Three Questions Before Publishing

  • Before publishing anything, Gioia asks himself three questions: Is this fair? Is this accurate? Will this be persuasive to all fair-minded observers?
  • He believes roughly 50% of writing circulating today has an agenda, and that as soon as a writer approaches a reader with an agenda, the reader justifiably distrusts them.
  • He distinguishes himself from two common failure modes in criticism: critics who are cranky and negative but lack enthusiasm, and enthusiasts who suck up to artists and lose their honesty.

Editing and the Quest for Coolness

  • The biggest curse for a music writer — and any writer — is the desire to appear cool, which leads to posturing instead of honesty; Gioia cites Hunter Thompson and Lester Bangs as examples of writers trapped by the cool image they created.
  • His antidote is deliberate self-exposure: he publishes stories that make himself look bad or foolish, such as the time police came to arrest him at a party because he was too stupid to figure out what was happening when the alarm went off.
  • He points to Carlo Cipolla’s The Basic Laws of Human Stupidity as a model — a writer who makes himself look as bad as possible at every step, which paradoxically makes the reader trust him more.

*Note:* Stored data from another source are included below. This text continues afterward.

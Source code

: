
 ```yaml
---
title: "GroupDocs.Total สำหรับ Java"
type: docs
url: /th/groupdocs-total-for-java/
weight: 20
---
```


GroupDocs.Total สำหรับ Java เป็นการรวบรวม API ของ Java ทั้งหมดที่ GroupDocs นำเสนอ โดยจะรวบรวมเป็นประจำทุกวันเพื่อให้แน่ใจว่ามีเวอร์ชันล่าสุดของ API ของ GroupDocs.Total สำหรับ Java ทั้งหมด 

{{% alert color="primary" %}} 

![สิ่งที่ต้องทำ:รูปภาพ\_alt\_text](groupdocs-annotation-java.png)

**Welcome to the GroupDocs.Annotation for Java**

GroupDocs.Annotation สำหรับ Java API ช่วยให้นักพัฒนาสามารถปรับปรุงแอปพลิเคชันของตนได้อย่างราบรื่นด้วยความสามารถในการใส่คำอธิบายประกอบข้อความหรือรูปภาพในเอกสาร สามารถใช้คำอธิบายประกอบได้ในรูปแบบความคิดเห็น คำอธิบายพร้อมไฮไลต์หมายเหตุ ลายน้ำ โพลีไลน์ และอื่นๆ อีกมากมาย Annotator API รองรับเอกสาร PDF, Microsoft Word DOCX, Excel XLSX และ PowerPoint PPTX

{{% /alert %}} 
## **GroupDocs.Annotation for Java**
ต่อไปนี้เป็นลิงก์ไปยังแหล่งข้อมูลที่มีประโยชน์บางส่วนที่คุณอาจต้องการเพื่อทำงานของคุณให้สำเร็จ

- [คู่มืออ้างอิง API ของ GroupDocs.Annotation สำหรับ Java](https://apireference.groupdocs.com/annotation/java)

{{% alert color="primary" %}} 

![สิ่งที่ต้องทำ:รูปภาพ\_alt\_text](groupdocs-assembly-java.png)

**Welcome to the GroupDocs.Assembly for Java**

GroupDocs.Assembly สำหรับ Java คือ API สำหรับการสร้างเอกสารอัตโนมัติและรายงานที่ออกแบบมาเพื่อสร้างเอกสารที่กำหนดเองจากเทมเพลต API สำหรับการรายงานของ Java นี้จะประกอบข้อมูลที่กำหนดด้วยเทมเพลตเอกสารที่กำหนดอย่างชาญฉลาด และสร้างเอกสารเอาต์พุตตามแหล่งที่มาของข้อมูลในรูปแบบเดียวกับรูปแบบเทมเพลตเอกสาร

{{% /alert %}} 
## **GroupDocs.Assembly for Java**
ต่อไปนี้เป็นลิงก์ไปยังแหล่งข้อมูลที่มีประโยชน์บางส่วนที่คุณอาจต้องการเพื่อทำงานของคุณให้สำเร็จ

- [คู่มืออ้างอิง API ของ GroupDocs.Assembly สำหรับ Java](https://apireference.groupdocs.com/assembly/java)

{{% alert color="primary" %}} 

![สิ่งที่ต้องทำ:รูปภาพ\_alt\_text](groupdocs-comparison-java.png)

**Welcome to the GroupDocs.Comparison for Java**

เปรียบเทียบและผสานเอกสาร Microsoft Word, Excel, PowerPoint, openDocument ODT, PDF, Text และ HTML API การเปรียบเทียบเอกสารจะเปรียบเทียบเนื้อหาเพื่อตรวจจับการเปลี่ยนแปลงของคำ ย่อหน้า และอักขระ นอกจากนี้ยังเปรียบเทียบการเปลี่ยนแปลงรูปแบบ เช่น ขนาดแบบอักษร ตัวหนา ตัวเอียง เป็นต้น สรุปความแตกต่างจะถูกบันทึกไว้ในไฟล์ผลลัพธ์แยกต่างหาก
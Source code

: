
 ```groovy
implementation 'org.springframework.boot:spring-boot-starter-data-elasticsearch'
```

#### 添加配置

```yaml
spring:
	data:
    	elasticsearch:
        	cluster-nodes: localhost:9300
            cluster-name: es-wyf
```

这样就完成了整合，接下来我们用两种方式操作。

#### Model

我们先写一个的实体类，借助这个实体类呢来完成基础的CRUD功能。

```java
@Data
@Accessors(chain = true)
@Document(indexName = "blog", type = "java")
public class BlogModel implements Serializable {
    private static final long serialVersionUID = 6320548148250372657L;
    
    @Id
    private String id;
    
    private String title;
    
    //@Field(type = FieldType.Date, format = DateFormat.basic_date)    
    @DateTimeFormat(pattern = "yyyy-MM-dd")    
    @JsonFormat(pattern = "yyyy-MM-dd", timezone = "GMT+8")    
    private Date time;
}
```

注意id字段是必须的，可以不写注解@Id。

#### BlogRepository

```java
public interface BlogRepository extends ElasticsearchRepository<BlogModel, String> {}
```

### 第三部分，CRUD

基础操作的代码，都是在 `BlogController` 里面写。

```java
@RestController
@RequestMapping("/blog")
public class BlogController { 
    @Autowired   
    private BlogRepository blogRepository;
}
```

Conversational Writing and Hidden Layers

  • Early in his career, Gioia deliberately changed his prose style for each book to match the subject — flashy and flamboyant for a book on West Coast jazz, lazy and river-like for a book on the Delta blues, drawing on Southern writers like Faulkner.
  • When he launched his Substack, his prose shifted naturally to a conversational tone without him planning it — because the platform creates a direct, frequent relationship with readers who feel they know him personally.
  • On the surface his writing looks straightforward, but he hides arcane literary and philosophical references in asides — a nod to Kant here, a song lyric there — as a gift for the small fraction of readers who will catch them.

Rejecting Formulas

  • Gioia hates formulas with a passion: he can predict most movies within the first five minutes and finds them boring; he sees Hollywood’s box office decline as a direct consequence of over-reliance on formula, and the same stagnation in country music, pop, and publishing.
  • He contrasts this with the Beatles, who got better with every album and forced the entire music culture to evolve rapidly in the 1960s — whereas today record labels and publishers say they want fresh talent but actually want exactly what was on last week’s bestseller list.
  • He believes the liberation will come from the grassroots and microculture — self-published albums on Bandcamp, YouTube channels, Substack newsletters — because the mainstream publishing and entertainment industry has become too risk-averse and formulaic.

The Journaling Practice

  • Gioia advises aspiring writers to keep a private journal where they write brutally honest observations every day with the rule that nobody will ever see it; after 30 days of this, the writer discovers a fresh, risk-taking voice they didn’t know they had.
  • The reason this works is that evolution has programmed humans to fit in — the survival of the fittest means the person who conforms — so honesty requires actively unteaching yourself the impulse to conform.
  • He quotes Romans 12:2 — “Do not conform to the pattern of this world, but be transformed by the renewing of your mind” — because the pattern of the world is always shifting and collapsing, and writers must anchor themselves in timeless truths.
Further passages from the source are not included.